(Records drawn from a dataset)
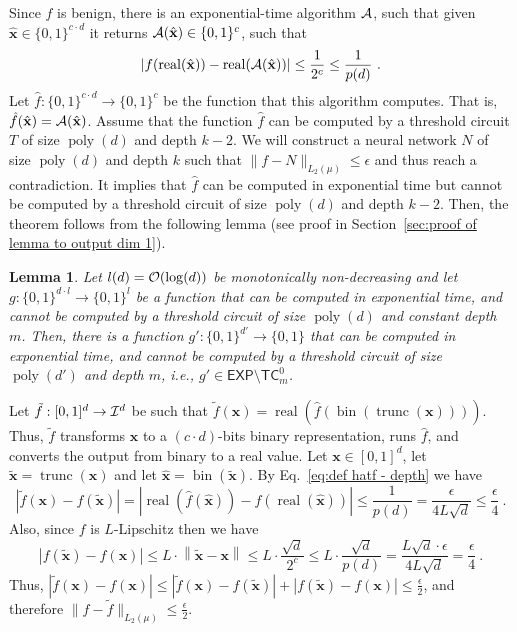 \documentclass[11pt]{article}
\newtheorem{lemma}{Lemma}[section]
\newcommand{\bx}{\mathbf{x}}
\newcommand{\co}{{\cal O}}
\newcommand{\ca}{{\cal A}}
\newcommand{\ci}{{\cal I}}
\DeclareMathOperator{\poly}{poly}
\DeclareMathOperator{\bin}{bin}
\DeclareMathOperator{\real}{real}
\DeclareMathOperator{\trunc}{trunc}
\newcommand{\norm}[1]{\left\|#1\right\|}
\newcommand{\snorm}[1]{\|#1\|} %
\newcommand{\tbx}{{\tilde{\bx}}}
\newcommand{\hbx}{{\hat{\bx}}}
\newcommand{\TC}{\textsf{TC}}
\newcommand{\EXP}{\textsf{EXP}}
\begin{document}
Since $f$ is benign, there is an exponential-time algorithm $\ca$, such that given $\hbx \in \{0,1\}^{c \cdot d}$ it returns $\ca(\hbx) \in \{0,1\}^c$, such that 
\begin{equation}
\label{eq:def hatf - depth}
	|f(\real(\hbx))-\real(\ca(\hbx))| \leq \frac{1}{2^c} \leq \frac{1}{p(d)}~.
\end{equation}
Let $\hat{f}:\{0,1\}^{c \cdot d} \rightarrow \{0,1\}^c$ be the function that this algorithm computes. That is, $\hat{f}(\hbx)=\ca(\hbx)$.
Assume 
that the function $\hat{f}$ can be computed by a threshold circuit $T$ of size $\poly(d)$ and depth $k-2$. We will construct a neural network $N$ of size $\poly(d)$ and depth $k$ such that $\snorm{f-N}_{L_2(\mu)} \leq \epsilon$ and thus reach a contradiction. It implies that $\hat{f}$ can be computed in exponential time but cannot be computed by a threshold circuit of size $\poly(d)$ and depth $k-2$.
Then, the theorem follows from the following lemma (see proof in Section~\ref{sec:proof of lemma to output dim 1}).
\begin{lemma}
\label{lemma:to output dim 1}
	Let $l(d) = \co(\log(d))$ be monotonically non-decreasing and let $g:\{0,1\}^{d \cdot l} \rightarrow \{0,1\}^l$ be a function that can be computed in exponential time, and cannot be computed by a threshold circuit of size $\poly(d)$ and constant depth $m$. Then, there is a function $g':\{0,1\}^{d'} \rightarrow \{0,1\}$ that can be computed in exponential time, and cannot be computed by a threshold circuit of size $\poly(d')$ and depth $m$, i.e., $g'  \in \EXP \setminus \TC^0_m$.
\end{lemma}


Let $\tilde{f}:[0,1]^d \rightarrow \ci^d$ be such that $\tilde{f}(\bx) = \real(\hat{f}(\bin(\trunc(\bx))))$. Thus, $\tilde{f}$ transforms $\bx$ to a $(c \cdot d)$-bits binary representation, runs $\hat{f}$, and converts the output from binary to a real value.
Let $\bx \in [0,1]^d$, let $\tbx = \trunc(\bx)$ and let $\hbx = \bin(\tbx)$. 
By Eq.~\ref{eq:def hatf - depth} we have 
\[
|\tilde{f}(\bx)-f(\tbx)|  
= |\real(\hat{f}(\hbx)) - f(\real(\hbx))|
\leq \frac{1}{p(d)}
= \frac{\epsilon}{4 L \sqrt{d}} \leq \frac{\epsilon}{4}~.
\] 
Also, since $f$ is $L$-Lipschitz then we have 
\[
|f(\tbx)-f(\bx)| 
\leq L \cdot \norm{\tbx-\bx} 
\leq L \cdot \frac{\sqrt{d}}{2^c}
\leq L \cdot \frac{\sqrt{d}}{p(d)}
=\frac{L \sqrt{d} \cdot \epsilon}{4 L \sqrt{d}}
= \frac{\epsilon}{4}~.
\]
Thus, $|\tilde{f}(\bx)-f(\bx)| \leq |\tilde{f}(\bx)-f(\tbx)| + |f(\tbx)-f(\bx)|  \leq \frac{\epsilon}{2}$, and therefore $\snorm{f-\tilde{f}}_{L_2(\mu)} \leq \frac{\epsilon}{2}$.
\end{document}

==

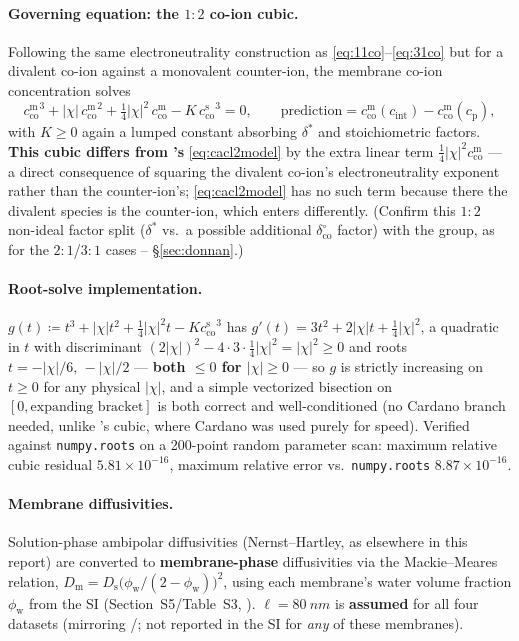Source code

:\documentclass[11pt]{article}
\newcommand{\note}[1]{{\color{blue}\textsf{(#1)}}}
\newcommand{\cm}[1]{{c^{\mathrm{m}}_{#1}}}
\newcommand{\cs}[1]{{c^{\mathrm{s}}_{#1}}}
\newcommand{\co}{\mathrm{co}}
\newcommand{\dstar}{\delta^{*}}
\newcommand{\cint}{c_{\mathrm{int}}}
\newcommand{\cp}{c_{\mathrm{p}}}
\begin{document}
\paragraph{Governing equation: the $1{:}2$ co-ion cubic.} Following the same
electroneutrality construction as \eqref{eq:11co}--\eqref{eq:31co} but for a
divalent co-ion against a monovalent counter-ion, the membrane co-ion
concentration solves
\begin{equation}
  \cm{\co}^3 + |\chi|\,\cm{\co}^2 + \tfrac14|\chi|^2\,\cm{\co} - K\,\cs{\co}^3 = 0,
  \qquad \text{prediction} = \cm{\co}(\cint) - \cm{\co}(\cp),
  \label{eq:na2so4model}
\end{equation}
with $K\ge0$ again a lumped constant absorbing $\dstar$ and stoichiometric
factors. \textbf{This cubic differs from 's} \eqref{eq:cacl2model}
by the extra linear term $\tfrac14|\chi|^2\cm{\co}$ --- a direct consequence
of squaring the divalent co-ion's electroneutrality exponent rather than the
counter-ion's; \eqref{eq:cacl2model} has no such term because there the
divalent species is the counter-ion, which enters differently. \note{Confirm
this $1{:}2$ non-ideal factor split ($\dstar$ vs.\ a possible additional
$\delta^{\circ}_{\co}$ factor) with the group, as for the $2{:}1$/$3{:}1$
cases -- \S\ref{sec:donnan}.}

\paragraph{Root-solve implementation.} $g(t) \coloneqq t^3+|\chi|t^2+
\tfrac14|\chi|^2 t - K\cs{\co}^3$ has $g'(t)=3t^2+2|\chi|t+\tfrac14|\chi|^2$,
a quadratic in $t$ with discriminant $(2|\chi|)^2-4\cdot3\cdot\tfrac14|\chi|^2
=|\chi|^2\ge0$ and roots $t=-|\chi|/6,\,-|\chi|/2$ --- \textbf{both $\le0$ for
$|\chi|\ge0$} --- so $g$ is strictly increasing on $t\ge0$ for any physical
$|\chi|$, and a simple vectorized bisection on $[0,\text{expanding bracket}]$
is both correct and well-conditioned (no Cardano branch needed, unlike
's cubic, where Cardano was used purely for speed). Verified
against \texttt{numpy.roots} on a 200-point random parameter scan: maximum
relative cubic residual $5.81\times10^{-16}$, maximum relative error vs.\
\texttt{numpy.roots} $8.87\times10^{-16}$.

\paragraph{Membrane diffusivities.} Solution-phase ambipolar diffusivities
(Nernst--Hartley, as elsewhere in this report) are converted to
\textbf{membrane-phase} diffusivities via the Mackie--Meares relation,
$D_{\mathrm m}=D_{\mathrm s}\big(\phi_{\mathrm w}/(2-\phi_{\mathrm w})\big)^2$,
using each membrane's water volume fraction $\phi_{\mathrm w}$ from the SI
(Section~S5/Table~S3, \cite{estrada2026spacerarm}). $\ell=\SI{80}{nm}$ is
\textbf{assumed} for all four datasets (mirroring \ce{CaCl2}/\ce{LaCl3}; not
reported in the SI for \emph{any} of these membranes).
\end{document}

---

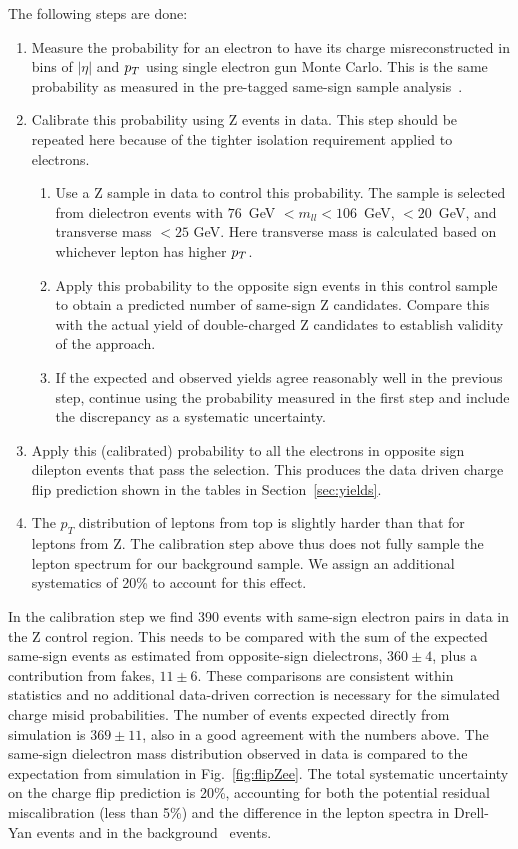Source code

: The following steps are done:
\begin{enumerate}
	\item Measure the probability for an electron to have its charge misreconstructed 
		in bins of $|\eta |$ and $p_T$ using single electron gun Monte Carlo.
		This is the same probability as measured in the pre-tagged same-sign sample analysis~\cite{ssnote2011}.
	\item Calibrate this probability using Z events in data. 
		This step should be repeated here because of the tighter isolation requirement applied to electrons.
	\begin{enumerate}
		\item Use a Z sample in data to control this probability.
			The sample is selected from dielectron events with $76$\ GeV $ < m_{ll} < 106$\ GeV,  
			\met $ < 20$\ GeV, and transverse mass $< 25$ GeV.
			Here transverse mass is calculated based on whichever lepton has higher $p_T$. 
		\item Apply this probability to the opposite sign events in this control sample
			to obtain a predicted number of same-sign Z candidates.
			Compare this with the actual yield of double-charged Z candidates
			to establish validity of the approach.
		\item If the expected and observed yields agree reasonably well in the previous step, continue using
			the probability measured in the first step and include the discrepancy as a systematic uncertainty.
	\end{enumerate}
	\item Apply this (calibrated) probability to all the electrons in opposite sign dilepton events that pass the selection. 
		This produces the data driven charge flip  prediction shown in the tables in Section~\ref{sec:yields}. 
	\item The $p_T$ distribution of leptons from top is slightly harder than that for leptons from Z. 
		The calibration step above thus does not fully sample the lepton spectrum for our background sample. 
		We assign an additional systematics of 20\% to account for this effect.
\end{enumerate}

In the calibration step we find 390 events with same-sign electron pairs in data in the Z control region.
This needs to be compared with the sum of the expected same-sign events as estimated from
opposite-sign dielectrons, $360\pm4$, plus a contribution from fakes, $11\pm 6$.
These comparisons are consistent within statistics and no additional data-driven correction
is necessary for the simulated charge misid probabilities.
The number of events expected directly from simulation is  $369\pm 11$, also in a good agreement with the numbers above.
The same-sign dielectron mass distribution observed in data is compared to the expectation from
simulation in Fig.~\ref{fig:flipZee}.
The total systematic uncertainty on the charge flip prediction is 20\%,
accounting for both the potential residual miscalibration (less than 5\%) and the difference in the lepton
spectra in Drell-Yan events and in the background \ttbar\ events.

> **What the task asks**
Retype the records above, but only those lines that fall between the line containing "These comparisons are" and the line containing "The number of", with both of those lines included, exactly as written.

> **Response below**
These comparisons are consistent within statistics and no additional data-driven correction
is necessary for the simulated charge misid probabilities.
The number of events expected directly from simulation is  $369\pm 11$, also in a good agreement with the numbers above.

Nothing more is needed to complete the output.